20 Years of Platform Engineering: Lessons from Building Cloud at Scale
Looking back at 20 years in platform engineering feels both humbling and exhilarating. From building RAD tools for web applications in 2000 to managing Kubernetes clusters with 2 million pods today, the journey has been one of continuous learning, adaptation, and growth. This is my story of building platforms at scale, and the lessons I've learned along the way.
The Journey Begins: 2000-2007
I started my career in 2000 at Mainet System Inc. in Shanghai, fresh out of graduate school from Zhejiang University. The dot-com boom was in full swing, and enterprises were just beginning to understand the power of web-based applications.
As a Project Manager and Architect, I worked on building RAD (Rapid Application Development) tools that would help developers build web applications faster. We used Spring, Hibernate, and Struts—technologies that were cutting-edge at the time. Our team developed web-based ERP products including CRM, HRM, and CMS systems for over 40 enterprise customers.
One of my proudest achievements during this period was building and scaling R&D teams across three cities—Shanghai, Shenzhen, and Qingdao—eventually growing to 50+ developers. I learned early on that great platforms aren't just about technology; they're about building great teams.
Joining eBay: The DevEx Revolution (2007-2012)
In 2007, I made a pivotal career move to eBay China. I was tasked with building the Platform Development Experience Tools team from the ground up. Our mission was simple but ambitious: improve productivity for eBay's 2,000+ developers.
We built Raptor IDE, optimized eBay's development environment, and created wizards for frontend, service, and database frameworks. The impact was immediate and measurable. What used to take developers days could now be done in hours. We also developed eBay APIs and SDKs for third-party developers, expanding the platform's reach beyond internal teams.
This experience taught me a fundamental lesson: Developer Experience is Everything. A platform is only as good as the experience it provides to its users. If developers struggle with your tools, they won't adopt them, no matter how technically sophisticated they are.
The Cloud Transformation: Three Generations (2012-2017)

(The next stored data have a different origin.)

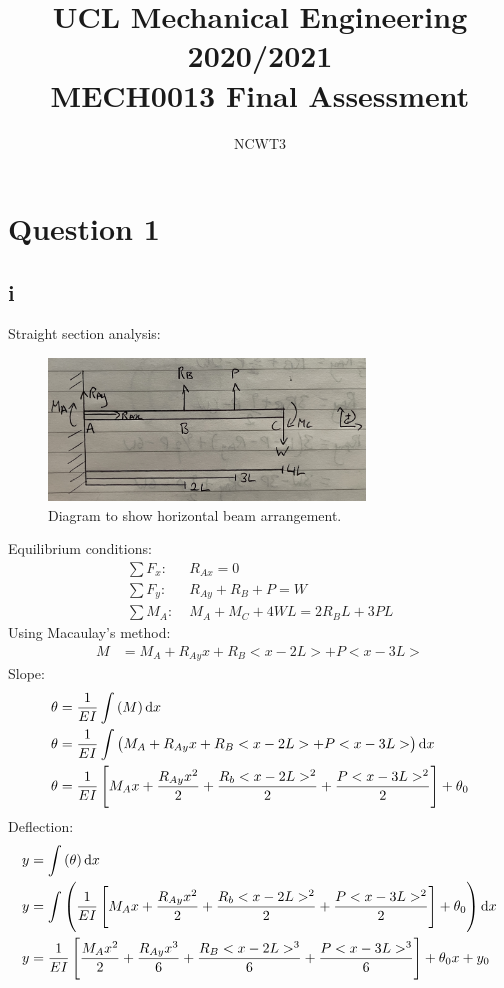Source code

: \documentclass[11pt]{article}
\numberwithin{equation}{section}
\begin{document}
\title{\textbf{UCL Mechanical Engineering 2020/2021}\\MECH0013 Final Assessment}
\author{NCWT3}
\maketitle
\tableofcontents
\listoffigures
\section{Question 1}
\subsection{i}
Straight section analysis:
\begin{figure}[H]
    \centering
    \includegraphics[width = 0.75\textwidth]{./img/q1i.jpg}
    \caption{Diagram to show horizontal beam arrangement.}
    \label{fig:q1i}
\end{figure}
Equilibrium conditions:
\begin{align}
    \sum F_x: \; &R_{Ax} = 0\\
    \sum F_y: \; &R_{Ay} + R_B + P = W \label{q1isumy}\\
    \sum M_A: \; &M_A + M_C + 4WL = 2R_B L + 3PL \label{q1isumM}
\end{align}
Using Macaulay's method:
\begin{align}
    M &= M_A + R_{Ay}x + R_B <x- 2L> + P<x-3L> \label{eq:q1i1}
\end{align}
Slope:
\begin{align}
    \theta &= \frac{1}{EI} \int \left(M\right)\dif x\\
    \theta &= \frac{1}{EI} \int \left(M_A + R_{Ay}x + R_B <x- 2L> + P<x-3L>\right) \dif x\\
    \theta &= \frac{1}{EI} \left[M_A x + \frac{R_{Ay}x^2}{2} + \frac{R_b<x - 2L>^2}{2} + \frac{P<x-3L>^2}{2}\right] + \theta_0
\end{align}
Deflection:
\begin{align}
    y &= \int \left(\theta\right) \dif x\\
    y &= \int \left(\frac{1}{EI} \left[M_A x + \frac{R_{Ay}x^2}{2} + \frac{R_b<x - 2L>^2}{2} + \frac{P<x-3L>^2}{2}\right] + \theta_0\right) \dif x\\
    y &= \frac{1}{EI} \left[\frac{M_A x^2}{2} + \frac{R_{Ay}x^3}{6} + \frac{R_B<x- 2L>^3}{6} + \frac{P<x-3L>^3}{6}\right] + \theta_0 x +y_0 \label{eq:slope}
\end{align}
\end{document}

In 2012, I took on a new challenge as Software Development Manager for Cloud at eBay's China Center of Excellence. This marked the beginning of my deep dive into cloud infrastructure.
Leading a team of 20 engineers, we architected and delivered eBay's internal cloud platforms, covering both IaaS and PaaS. This was the era of private cloud, and we went through three distinct generations of infrastructure:
Generation 1: VMware
We started with VMware-based virtualization. It worked, but provisioning a new environment took days, sometimes weeks. The manual processes were a bottleneck.
Generation 2: OpenStack
We then built our own OpenStack-based cloud. I designed a MongoDB-based Configuration Management System (CMS) that became the backbone of our infrastructure. We also built Zebra, a fully automated provisioning system that reduced provisioning time from days to just 10 minutes.

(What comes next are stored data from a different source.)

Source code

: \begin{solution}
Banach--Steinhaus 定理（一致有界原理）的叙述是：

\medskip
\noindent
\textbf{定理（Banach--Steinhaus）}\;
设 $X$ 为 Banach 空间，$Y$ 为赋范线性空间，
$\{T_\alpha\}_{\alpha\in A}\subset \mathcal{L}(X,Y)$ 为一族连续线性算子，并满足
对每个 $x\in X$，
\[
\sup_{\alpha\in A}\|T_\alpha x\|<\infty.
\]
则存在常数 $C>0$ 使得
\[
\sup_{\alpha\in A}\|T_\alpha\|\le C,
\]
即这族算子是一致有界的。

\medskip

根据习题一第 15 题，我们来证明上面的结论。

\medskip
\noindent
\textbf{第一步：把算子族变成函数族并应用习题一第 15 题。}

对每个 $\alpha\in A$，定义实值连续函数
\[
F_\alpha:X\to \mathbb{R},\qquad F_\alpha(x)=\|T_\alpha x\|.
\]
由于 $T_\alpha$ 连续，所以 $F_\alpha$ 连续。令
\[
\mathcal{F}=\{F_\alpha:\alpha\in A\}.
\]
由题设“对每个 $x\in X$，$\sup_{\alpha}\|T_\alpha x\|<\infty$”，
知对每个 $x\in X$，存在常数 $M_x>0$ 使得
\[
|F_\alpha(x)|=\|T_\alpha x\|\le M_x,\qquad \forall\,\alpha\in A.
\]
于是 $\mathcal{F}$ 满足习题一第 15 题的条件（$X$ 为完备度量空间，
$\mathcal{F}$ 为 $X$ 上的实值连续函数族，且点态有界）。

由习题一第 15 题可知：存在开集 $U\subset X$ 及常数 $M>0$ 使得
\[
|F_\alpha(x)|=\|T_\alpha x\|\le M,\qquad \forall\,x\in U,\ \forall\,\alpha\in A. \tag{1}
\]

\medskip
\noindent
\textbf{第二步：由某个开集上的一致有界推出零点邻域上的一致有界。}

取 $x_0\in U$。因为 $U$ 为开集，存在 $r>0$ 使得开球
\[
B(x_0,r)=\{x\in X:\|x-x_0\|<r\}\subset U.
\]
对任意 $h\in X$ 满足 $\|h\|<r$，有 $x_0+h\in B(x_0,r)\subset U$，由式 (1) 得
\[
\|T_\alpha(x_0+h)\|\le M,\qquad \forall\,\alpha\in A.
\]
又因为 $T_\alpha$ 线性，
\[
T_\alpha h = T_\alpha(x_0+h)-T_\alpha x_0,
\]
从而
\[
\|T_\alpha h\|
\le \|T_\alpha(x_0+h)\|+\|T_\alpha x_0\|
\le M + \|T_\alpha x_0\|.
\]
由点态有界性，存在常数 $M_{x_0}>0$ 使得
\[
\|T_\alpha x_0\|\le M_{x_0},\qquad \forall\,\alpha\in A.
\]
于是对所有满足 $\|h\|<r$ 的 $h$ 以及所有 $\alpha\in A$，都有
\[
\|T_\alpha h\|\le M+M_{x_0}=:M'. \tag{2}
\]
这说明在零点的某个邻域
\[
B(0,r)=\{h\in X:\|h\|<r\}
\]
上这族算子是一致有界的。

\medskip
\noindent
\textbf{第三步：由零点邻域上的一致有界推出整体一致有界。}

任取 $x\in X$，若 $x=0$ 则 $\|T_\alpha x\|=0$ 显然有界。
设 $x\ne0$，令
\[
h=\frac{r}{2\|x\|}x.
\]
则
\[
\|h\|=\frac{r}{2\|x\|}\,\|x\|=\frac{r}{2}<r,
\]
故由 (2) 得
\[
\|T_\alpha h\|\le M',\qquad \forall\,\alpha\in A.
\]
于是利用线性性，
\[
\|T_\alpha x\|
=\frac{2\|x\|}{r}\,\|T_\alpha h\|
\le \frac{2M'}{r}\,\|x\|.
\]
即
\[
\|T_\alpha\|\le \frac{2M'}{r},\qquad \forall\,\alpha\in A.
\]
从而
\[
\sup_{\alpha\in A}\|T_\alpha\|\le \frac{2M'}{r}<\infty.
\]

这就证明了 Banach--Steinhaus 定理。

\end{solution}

This was a game-changer. Developers could now get environments on-demand, and our infrastructure team could focus on innovation rather than manual toil.
Generation 3: Kubernetes
By 2015-2016, we saw the writing on the wall. Containers and Kubernetes were the future. We started planning our migration to what would become eBay's container platform—Tess.
During this period, I also drove eBay China's Innovation Program, and we won multiple Skunkworks awards. The lesson here: Start Simple, Then Scale. Each generation of our platform built on the lessons of the previous one.
Kubernetes at Scale: The Migration Years (2017-2023)
In 2017, I returned to San Jose to lead the Cloud App Lifecycle team. Our mission was massive: migrate 5,000+ applications from OpenStack to Kubernetes, with zero downtime.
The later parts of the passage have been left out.